### EXTRACTED MATERIAL
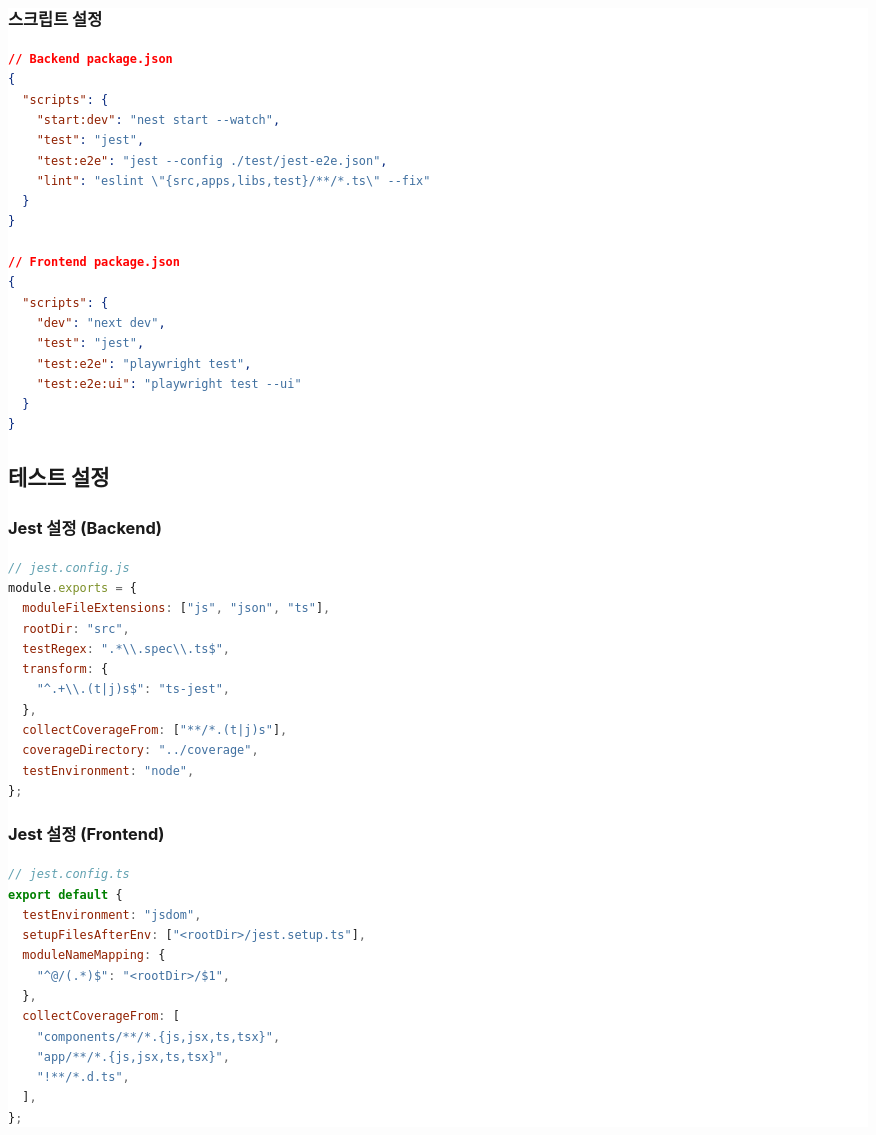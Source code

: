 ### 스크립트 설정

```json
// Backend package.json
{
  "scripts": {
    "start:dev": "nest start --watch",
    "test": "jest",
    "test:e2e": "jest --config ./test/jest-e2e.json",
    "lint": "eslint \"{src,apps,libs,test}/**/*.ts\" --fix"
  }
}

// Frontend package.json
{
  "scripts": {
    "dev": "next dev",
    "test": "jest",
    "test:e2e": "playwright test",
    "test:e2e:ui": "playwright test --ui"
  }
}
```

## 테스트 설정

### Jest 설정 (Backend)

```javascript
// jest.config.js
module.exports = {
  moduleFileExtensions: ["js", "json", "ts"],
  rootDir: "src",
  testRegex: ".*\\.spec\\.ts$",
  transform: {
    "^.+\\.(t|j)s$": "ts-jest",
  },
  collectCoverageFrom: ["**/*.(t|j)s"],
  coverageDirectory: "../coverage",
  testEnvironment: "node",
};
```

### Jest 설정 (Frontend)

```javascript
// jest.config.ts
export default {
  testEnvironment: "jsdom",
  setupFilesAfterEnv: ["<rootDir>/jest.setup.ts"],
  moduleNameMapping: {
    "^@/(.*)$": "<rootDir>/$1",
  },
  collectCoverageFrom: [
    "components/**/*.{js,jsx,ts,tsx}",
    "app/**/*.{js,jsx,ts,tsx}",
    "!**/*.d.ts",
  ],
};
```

### WORK TO BE COMPLETED
For the string "collectCoverageFrom", count every line of the material where it appears and state only the count.

### RESULT OF THE TASK
2